ADE OBISESAN, Lagos | Thursday
NIGERIAN President Olusegun Obasanjo, who has come under fire for failing to back his anti-corruption talk with action, will this week take his first major step to repair his country’s battered reputation by inaugurating an anti-graft commission.
Many Nigerians, including human rights activists and local journalists, have criticised Obasanjo for talking so much about corruption since he came to power last year, but doing little to stem the vice.
Critics have accused him of soft-peddling on an inquiry into the activities of the country’s late military dictator General Sani Abacha, and of refusing to investigate claims of even larger corruption under his predecessor Ibrahim Babangida.
Recently, a survey conducted by the Berlin-based Transparency International ranked Nigeria as the most corrupt in the world. Foreign investors have cited corruption in Nigeria as a disincentive to business in the world’s most populous black nation.
The government accepted the verdict, and said it would attack the pervasive problem.
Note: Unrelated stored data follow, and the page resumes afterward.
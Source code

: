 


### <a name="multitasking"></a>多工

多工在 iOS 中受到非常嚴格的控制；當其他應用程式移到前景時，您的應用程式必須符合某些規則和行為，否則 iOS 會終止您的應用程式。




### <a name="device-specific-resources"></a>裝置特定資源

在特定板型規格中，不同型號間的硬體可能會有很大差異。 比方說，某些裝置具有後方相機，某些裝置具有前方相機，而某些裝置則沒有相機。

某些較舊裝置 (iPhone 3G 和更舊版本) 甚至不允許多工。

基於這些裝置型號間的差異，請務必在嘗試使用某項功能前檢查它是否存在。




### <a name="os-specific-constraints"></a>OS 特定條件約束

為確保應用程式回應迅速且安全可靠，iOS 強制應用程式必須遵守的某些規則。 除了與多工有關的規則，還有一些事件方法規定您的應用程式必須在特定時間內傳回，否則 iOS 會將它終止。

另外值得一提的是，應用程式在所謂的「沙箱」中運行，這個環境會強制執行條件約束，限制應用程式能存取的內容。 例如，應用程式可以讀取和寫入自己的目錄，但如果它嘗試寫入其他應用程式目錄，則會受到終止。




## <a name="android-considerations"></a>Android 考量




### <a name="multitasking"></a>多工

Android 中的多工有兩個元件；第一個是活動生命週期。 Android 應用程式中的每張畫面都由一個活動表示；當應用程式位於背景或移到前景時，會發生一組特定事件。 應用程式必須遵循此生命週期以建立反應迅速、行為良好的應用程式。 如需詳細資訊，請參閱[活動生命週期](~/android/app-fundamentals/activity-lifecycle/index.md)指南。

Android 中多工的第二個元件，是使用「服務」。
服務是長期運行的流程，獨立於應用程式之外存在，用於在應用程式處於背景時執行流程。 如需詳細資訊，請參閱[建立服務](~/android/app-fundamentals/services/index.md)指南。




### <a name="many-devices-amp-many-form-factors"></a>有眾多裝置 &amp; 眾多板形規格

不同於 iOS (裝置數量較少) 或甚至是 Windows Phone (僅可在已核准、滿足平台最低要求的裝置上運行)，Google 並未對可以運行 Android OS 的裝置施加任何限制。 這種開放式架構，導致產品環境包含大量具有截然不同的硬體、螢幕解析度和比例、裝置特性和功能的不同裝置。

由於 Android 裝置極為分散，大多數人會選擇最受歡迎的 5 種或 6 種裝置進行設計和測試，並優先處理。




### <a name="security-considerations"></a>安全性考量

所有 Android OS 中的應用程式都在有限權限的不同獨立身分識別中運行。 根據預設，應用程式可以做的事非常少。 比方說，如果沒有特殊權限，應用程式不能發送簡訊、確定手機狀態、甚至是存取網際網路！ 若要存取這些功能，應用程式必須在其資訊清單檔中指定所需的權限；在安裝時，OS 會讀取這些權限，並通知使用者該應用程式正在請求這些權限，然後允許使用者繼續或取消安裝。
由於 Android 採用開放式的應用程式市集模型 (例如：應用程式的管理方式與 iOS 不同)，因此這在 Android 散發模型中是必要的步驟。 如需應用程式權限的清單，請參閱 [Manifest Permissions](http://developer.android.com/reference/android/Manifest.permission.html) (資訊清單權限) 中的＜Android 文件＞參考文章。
“Wherever Nigeria is placed, the government knows that Nigerians are corrupt and we are determined to stop it,” said Alphonsus Nwosu, a top aide to the Nigerian president.
In his inauguration speech on May 29 last year, Obasanjo promised to fight corruption, injustice and human rights violations, but expectations have since been dampened.
“It is like the regime went to sleep over the corruption issue immediately after that promise was made. It seems as if the problems of corruption overwhelmed the administration to the point that it is rendered helpless,” a pastor in a Lagos church, Adeyinka Dahunsi, said.
The new government has launched a series of probes into the Abacha family and his cronies. Mohammed, the eldest surviving son of the late general, has been formally charged in Abuja for the first time with financial crimes and corruption.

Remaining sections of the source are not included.